| PROBLEM TO SOLVE |
Only one stretch of the records below is wanted: the lines from the one holding "- $Q$ je končna množica stanj" through the one holding "## Implementacija". Return it exactly, both ends included.

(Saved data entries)
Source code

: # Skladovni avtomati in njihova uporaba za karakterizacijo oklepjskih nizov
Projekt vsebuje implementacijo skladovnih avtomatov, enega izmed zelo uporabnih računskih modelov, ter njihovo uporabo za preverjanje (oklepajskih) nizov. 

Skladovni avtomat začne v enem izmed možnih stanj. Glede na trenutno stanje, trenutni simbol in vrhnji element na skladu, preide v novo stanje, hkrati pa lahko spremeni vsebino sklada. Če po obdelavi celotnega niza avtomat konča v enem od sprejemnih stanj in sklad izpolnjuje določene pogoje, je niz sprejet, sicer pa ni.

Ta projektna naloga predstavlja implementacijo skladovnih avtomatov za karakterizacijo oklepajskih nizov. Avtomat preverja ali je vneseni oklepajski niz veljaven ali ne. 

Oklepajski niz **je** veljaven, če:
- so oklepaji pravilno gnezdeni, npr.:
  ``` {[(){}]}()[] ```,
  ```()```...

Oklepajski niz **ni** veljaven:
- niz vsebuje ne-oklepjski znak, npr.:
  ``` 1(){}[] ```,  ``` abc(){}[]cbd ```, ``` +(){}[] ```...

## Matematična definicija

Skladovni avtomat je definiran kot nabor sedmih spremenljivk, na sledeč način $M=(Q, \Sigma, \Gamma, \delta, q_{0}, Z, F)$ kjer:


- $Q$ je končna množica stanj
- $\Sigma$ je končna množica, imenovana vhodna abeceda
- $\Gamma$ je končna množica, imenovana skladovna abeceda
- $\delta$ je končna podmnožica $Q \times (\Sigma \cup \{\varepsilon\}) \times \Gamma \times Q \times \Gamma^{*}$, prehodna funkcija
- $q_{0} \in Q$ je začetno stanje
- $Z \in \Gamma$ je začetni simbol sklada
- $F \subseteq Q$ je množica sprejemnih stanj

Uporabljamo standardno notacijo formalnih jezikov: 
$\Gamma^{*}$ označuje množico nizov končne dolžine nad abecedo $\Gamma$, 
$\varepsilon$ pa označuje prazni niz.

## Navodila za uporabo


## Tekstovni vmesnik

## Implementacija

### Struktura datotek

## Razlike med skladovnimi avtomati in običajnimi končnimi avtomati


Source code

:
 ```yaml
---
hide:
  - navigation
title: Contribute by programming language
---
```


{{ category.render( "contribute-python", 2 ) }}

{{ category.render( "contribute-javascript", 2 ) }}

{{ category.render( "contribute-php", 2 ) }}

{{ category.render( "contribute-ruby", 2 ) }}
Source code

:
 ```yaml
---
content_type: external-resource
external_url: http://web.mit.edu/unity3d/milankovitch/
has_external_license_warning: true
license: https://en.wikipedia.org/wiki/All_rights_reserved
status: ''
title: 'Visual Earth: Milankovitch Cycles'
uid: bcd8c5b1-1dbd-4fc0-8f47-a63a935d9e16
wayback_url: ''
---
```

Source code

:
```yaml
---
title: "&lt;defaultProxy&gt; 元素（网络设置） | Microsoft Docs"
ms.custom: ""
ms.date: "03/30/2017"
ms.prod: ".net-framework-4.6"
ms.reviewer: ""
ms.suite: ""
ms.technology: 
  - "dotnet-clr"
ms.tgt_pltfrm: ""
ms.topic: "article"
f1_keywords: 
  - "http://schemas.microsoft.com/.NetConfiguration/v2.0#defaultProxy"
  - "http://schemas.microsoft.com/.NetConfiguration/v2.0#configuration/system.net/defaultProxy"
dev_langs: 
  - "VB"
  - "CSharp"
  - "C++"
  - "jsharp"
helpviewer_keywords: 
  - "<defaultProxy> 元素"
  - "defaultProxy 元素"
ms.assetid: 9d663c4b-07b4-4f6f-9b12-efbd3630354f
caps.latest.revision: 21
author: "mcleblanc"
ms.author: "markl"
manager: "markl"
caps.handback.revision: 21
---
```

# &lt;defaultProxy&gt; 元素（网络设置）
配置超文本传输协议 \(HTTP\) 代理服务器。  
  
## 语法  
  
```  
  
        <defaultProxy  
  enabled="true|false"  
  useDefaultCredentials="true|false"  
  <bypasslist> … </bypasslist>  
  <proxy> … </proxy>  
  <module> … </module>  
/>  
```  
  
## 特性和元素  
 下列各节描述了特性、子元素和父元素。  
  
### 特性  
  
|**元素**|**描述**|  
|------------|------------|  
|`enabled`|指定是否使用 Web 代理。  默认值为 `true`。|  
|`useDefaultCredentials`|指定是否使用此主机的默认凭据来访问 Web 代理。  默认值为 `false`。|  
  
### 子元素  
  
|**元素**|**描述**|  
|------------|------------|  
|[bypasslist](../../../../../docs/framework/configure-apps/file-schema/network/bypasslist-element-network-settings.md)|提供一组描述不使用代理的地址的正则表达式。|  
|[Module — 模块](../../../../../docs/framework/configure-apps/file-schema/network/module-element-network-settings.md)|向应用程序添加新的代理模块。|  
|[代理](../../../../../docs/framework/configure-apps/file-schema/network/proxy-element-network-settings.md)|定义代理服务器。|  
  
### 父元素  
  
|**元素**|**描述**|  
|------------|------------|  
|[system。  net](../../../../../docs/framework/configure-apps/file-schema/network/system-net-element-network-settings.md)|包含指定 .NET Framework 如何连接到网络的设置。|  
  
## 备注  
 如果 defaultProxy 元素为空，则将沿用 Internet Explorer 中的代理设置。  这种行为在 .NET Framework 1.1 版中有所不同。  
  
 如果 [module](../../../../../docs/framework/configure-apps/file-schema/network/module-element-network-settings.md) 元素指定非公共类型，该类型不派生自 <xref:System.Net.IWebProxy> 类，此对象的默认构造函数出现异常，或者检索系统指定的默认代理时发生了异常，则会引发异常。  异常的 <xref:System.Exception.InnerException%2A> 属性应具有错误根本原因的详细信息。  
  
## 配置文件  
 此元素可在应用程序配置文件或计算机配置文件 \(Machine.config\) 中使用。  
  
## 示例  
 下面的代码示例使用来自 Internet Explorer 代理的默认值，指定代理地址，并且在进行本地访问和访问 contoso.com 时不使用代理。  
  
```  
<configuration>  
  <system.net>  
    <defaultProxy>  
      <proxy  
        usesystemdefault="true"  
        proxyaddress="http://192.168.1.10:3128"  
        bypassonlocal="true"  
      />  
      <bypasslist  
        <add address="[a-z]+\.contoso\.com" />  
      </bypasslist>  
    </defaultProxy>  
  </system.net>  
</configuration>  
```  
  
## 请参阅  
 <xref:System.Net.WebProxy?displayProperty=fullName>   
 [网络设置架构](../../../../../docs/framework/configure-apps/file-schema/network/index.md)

| EXERCISE SOLUTION |
- $Q$ je končna množica stanj
- $\Sigma$ je končna množica, imenovana vhodna abeceda
- $\Gamma$ je končna množica, imenovana skladovna abeceda
- $\delta$ je končna podmnožica $Q \times (\Sigma \cup \{\varepsilon\}) \times \Gamma \times Q \times \Gamma^{*}$, prehodna funkcija
- $q_{0} \in Q$ je začetno stanje
- $Z \in \Gamma$ je začetni simbol sklada
- $F \subseteq Q$ je množica sprejemnih stanj

Uporabljamo standardno notacijo formalnih jezikov: 
$\Gamma^{*}$ označuje množico nizov končne dolžine nad abecedo $\Gamma$, 
$\varepsilon$ pa označuje prazni niz.

## Navodila za uporabo


## Tekstovni vmesnik

## Implementacija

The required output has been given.